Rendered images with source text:
-=-=-

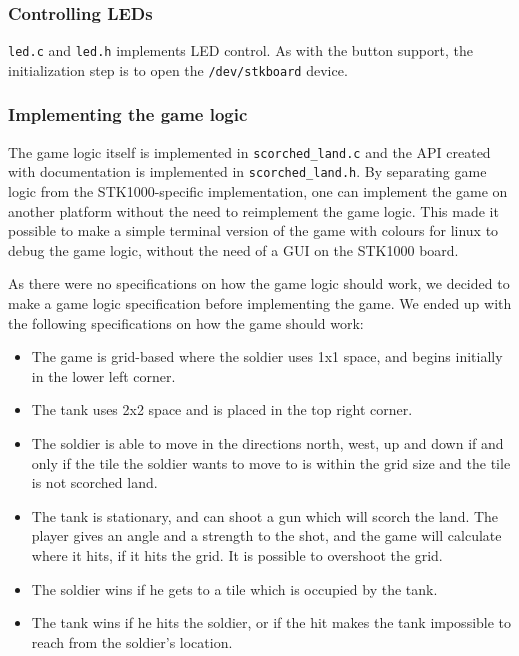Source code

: \subsubsection{Controlling LEDs}

\texttt{led.c} and \texttt{led.h} implements LED control. As with the
button support, the initialization step is to open the
\texttt{/dev/stkboard} device.

\subsubsection{Implementing the game logic}
\label{subsec:game-logic}
The game logic itself is implemented in \texttt{scorched\_land.c} and the
API created with documentation is implemented in
\texttt{scorched\_land.h}. By separating game logic from the
STK1000-specific implementation, one can implement the game on another
platform without the need to reimplement the game logic. This made it
possible to make a simple terminal version of the game with colours for
linux to debug the game logic, without the need of a GUI on the STK1000
board. 

As there were no specifications on how the game logic should work, we
decided to make a game logic specification before implementing the game.
We ended up with the following specifications on how the game should
work:
\begin{itemize}
    \item The game is grid-based where the soldier uses 1x1 space, and
            begins initially in the lower left corner.
    \item The tank uses 2x2 space and is placed in the top right corner.
    \item The soldier is able to move in the directions north, west, up
            and down if and only if the tile the soldier wants to move
            to is within the grid size and the tile is not scorched land.
    \item The tank is stationary, and can shoot a gun which will scorch
            the land. The player gives an angle and a strength to the
            shot, and the game will calculate where it hits, if it hits the grid. It is possible to overshoot the grid.
    \item The soldier wins if he gets to a tile which is
            occupied by the tank.
    \item The tank wins if he hits the soldier, or if the hit makes
            the tank impossible to reach from the soldier's location.
\end{itemize}

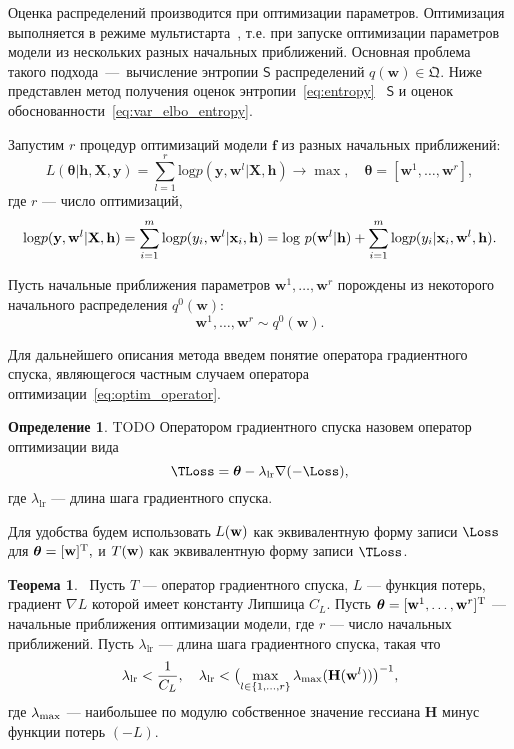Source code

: \documentclass[11pt, a5paper]{dissert}
\theoremstyle{definition}
\newtheorem{theorem}{Теорема}
\newtheorem{defin}{Определение}
\begin{document}
{Оценка распределений производится при оптимизации параметров. Оптимизация выполняется в режиме мультистарта~\cite{multi}, т.е. при запуске оптимизации параметров модели из нескольких разных начальных приближений. Основная проблема такого подхода~---~вычисление энтропии $\mathsf{S}$ распределений $q(\mathbf{w}) \in \mathfrak{Q}$. Ниже представлен метод получения оценок энтропии~\eqref{eq:entropy} ~$\mathsf{S}$ и оценок обоснованности~\eqref{eq:var_elbo_entropy}.

Запустим $r$ процедур оптимизаций модели $\mathbf{f}$ из разных начальных приближений:
\[
	L( \boldsymbol{\theta}| \mathbf{h}, \mathbf{X}, \mathbf{y}) = \sum_{l=1}^r \text{log}p(\mathbf{y}, \mathbf{w}^l|\mathbf{X}, \mathbf{h})  \to \max, \quad \boldsymbol{\theta} = [\mathbf{w}^1, \dots, \mathbf{w}^r],
\] 
где $r$ --- число оптимизаций,
\begin{equation}
\label{eq:loss_func}
\text{log}p(\mathbf{y}, \mathbf{w}^l|\mathbf{X}, \mathbf{h}) = \sum_{i=1}^m \textnormal{log}p({y}_i, \mathbf{w}^l |\mathbf{x}_i, \mathbf{h}) = \textnormal{log}~p(\mathbf{w}^l|\mathbf{h}) + \sum_{i=1}^m \textnormal{log}p({y}_i |\mathbf{x}_i, \mathbf{w}^l, \mathbf{h}).
\end{equation}

Пусть начальные приближения параметров $\mathbf{w}^1, \dots, \mathbf{w}^r$ порождены из некоторого начального распределения $q^0(\mathbf{w})$:
\[ 
	\mathbf{w}^1, \dots, \mathbf{w}^r \sim q^0(\mathbf{w}). 
\]


Для дальнейшего описания метода введем понятие оператора градиентного спуска, являющегося частным случаем оператора оптимизации~\eqref{eq:optim_operator}.
\begin{defin}
TODO
Оператором градиентного спуска назовем оператор оптимизации вида
\begin{equation}
\label{eq:sgd}
	\TLoss  = \boldsymbol{\theta} - \lambda_{\text{lr}} \nabla (-\Loss), 
\end{equation}
где  $\lambda_{\text{lr}}$ --- длина шага градиентного спуска.
\end{defin}
Для удобства будем использовать $L(\mathbf{w})$ как эквивалентную форму записи $\Loss$ для $\boldsymbol{\theta} = [\mathbf{w}]^\text{T},$ и $T(\mathbf{w})$  как эквивалентную форму записи $\TLoss$. 

\begin{theorem}~Пусть $T$ --- оператор градиентного спуска,
 $L$ --- функция потерь, градиент $\nabla L$ которой имеет константу Липшица $C_L$.  Пусть $\boldsymbol{\theta} = [\mathbf{w}^1,\dots,\mathbf{w}^r]^\text{T}$ ---  начальные приближения оптимизации модели, где $r$ --- число начальных приближений. Пусть $\lambda_{\text{lr}}$ --- длина шага градиентного спуска, такая что
\begin{equation}
\label{eq:ineq}
\lambda_{\text{lr}}<\frac{1}{C_L}, \quad \lambda_{\text{lr}} < \bigl(\max_{l \in \{1,\dots,r\}}\lambda_\textnormal{max} (\mathbf{H}(\mathbf{w}^l))\bigr)^{-1}, 
\end{equation}
где $\lambda_\textnormal{max}$ --- наибольшее по модулю собственное значение гессиана  $\mathbf{H}$ минус функции потерь $(-L)$.


\end{theorem}}
\end{document}
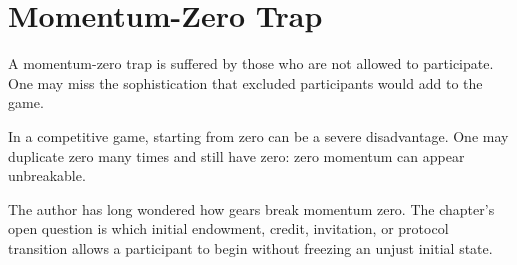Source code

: \chapter{Momentum-Zero Trap}
\label{chap:momentum-zero-trap}


A momentum-zero trap is suffered by those who are not allowed to participate.
One may miss the sophistication that excluded participants would add to the
game.

In a competitive game, starting from zero can be a severe disadvantage. One
may duplicate zero many times and still have zero: zero momentum can appear
unbreakable.

The author has long wondered how gears break momentum zero. The chapter's open
question is which initial endowment, credit, invitation, or protocol transition
allows a participant to begin without freezing an unjust initial state.
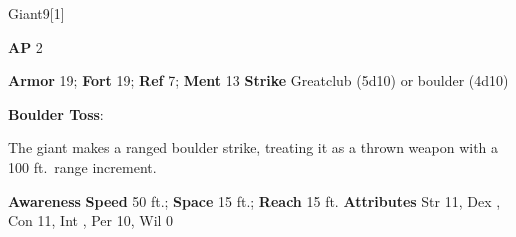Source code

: \begin{monsection}[Stone]{Giant}{9}[1]
\vspace{-1em}\vspace{-1em}
\begin{spellcontent}
\begin{spelltargetinginfo}
{\textbf{AP} 2}

\pari \textbf{Armor} 19;
\textbf{Fort} 19;
\textbf{Ref} 7;
\textbf{Ment} 13
\pari \textbf{Strike} Greatclub  (5d10) or boulder  (4d10)



\end{spelltargetinginfo}


\begin{spelleffects}

\pari
\textbf{Boulder Toss}:

The giant makes a ranged boulder strike, treating it as a thrown weapon with a 100 ft.\ range increment.




\end{spelleffects}

\end{spellcontent}

\begin{monsterfooter}
\pari \textbf{Awareness} 
\pari \textbf{Speed} 50 ft.;
\textbf{Space} 15 ft.;
\textbf{Reach} 15 ft.
\pari \textbf{Attributes}
Str 11,
Dex ,
Con 11,
Int ,
Per 10,
Wil 0
\end{monsterfooter}
\end{monsection}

-=-=-

# Problem description
Write out each entry exactly, images excluded.

# Problem solution
Source code

: \subsubsection{Controlling LEDs}

\texttt{led.c} and \texttt{led.h} implements LED control. As with the
button support, the initialization step is to open the
\texttt{/dev/stkboard} device.

\subsubsection{Implementing the game logic}
\label{subsec:game-logic}
The game logic itself is implemented in \texttt{scorched\_land.c} and the
API created with documentation is implemented in
\texttt{scorched\_land.h}. By separating game logic from the
STK1000-specific implementation, one can implement the game on another
platform without the need to reimplement the game logic. This made it
possible to make a simple terminal version of the game with colours for
linux to debug the game logic, without the need of a GUI on the STK1000
board. 

As there were no specifications on how the game logic should work, we
decided to make a game logic specification before implementing the game.
We ended up with the following specifications on how the game should
work:
\begin{itemize}
    \item The game is grid-based where the soldier uses 1x1 space, and
            begins initially in the lower left corner.
    \item The tank uses 2x2 space and is placed in the top right corner.
    \item The soldier is able to move in the directions north, west, up
            and down if and only if the tile the soldier wants to move
            to is within the grid size and the tile is not scorched land.
    \item The tank is stationary, and can shoot a gun which will scorch
            the land. The player gives an angle and a strength to the
            shot, and the game will calculate where it hits, if it hits the grid. It is possible to overshoot the grid.
    \item The soldier wins if he gets to a tile which is
            occupied by the tank.
    \item The tank wins if he hits the soldier, or if the hit makes
            the tank impossible to reach from the soldier's location.
\end{itemize}

Source code

: \documentclass[11pt, a5paper]{dissert}
\theoremstyle{definition}
\newtheorem{theorem}{Теорема}
\newtheorem{defin}{Определение}
\begin{document}
{Оценка распределений производится при оптимизации параметров. Оптимизация выполняется в режиме мультистарта~\cite{multi}, т.е. при запуске оптимизации параметров модели из нескольких разных начальных приближений. Основная проблема такого подхода~---~вычисление энтропии $\mathsf{S}$ распределений $q(\mathbf{w}) \in \mathfrak{Q}$. Ниже представлен метод получения оценок энтропии~\eqref{eq:entropy} ~$\mathsf{S}$ и оценок обоснованности~\eqref{eq:var_elbo_entropy}.

Запустим $r$ процедур оптимизаций модели $\mathbf{f}$ из разных начальных приближений:
\[
	L( \boldsymbol{\theta}| \mathbf{h}, \mathbf{X}, \mathbf{y}) = \sum_{l=1}^r \text{log}p(\mathbf{y}, \mathbf{w}^l|\mathbf{X}, \mathbf{h})  \to \max, \quad \boldsymbol{\theta} = [\mathbf{w}^1, \dots, \mathbf{w}^r],
\] 
где $r$ --- число оптимизаций,
\begin{equation}
\label{eq:loss_func}
\text{log}p(\mathbf{y}, \mathbf{w}^l|\mathbf{X}, \mathbf{h}) = \sum_{i=1}^m \textnormal{log}p({y}_i, \mathbf{w}^l |\mathbf{x}_i, \mathbf{h}) = \textnormal{log}~p(\mathbf{w}^l|\mathbf{h}) + \sum_{i=1}^m \textnormal{log}p({y}_i |\mathbf{x}_i, \mathbf{w}^l, \mathbf{h}).
\end{equation}

Пусть начальные приближения параметров $\mathbf{w}^1, \dots, \mathbf{w}^r$ порождены из некоторого начального распределения $q^0(\mathbf{w})$:
\[ 
	\mathbf{w}^1, \dots, \mathbf{w}^r \sim q^0(\mathbf{w}). 
\]


Для дальнейшего описания метода введем понятие оператора градиентного спуска, являющегося частным случаем оператора оптимизации~\eqref{eq:optim_operator}.
\begin{defin}
TODO
Оператором градиентного спуска назовем оператор оптимизации вида
\begin{equation}
\label{eq:sgd}
	\TLoss  = \boldsymbol{\theta} - \lambda_{\text{lr}} \nabla (-\Loss), 
\end{equation}
где  $\lambda_{\text{lr}}$ --- длина шага градиентного спуска.
\end{defin}
Для удобства будем использовать $L(\mathbf{w})$ как эквивалентную форму записи $\Loss$ для $\boldsymbol{\theta} = [\mathbf{w}]^\text{T},$ и $T(\mathbf{w})$  как эквивалентную форму записи $\TLoss$. 

\begin{theorem}~Пусть $T$ --- оператор градиентного спуска,
 $L$ --- функция потерь, градиент $\nabla L$ которой имеет константу Липшица $C_L$.  Пусть $\boldsymbol{\theta} = [\mathbf{w}^1,\dots,\mathbf{w}^r]^\text{T}$ ---  начальные приближения оптимизации модели, где $r$ --- число начальных приближений. Пусть $\lambda_{\text{lr}}$ --- длина шага градиентного спуска, такая что
\begin{equation}
\label{eq:ineq}
\lambda_{\text{lr}}<\frac{1}{C_L}, \quad \lambda_{\text{lr}} < \bigl(\max_{l \in \{1,\dots,r\}}\lambda_\textnormal{max} (\mathbf{H}(\mathbf{w}^l))\bigr)^{-1}, 
\end{equation}
где $\lambda_\textnormal{max}$ --- наибольшее по модулю собственное значение гессиана  $\mathbf{H}$ минус функции потерь $(-L)$.


\end{theorem}}
\end{document}
Source code

: \chapter{Momentum-Zero Trap}
\label{chap:momentum-zero-trap}


A momentum-zero trap is suffered by those who are not allowed to participate.
One may miss the sophistication that excluded participants would add to the
game.

In a competitive game, starting from zero can be a severe disadvantage. One
may duplicate zero many times and still have zero: zero momentum can appear
unbreakable.

The author has long wondered how gears break momentum zero. The chapter's open
question is which initial endowment, credit, invitation, or protocol transition
allows a participant to begin without freezing an unjust initial state.
Source code

: \begin{monsection}[Stone]{Giant}{9}[1]
\vspace{-1em}\vspace{-1em}
\begin{spellcontent}
\begin{spelltargetinginfo}
{\textbf{AP} 2}

\pari \textbf{Armor} 19;
\textbf{Fort} 19;
\textbf{Ref} 7;
\textbf{Ment} 13
\pari \textbf{Strike} Greatclub  (5d10) or boulder  (4d10)



\end{spelltargetinginfo}


\begin{spelleffects}

\pari
\textbf{Boulder Toss}:

The giant makes a ranged boulder strike, treating it as a thrown weapon with a 100 ft.\ range increment.




\end{spelleffects}

\end{spellcontent}

\begin{monsterfooter}
\pari \textbf{Awareness} 
\pari \textbf{Speed} 50 ft.;
\textbf{Space} 15 ft.;
\textbf{Reach} 15 ft.
\pari \textbf{Attributes}
Str 11,
Dex ,
Con 11,
Int ,
Per 10,
Wil 0
\end{monsterfooter}
\end{monsection}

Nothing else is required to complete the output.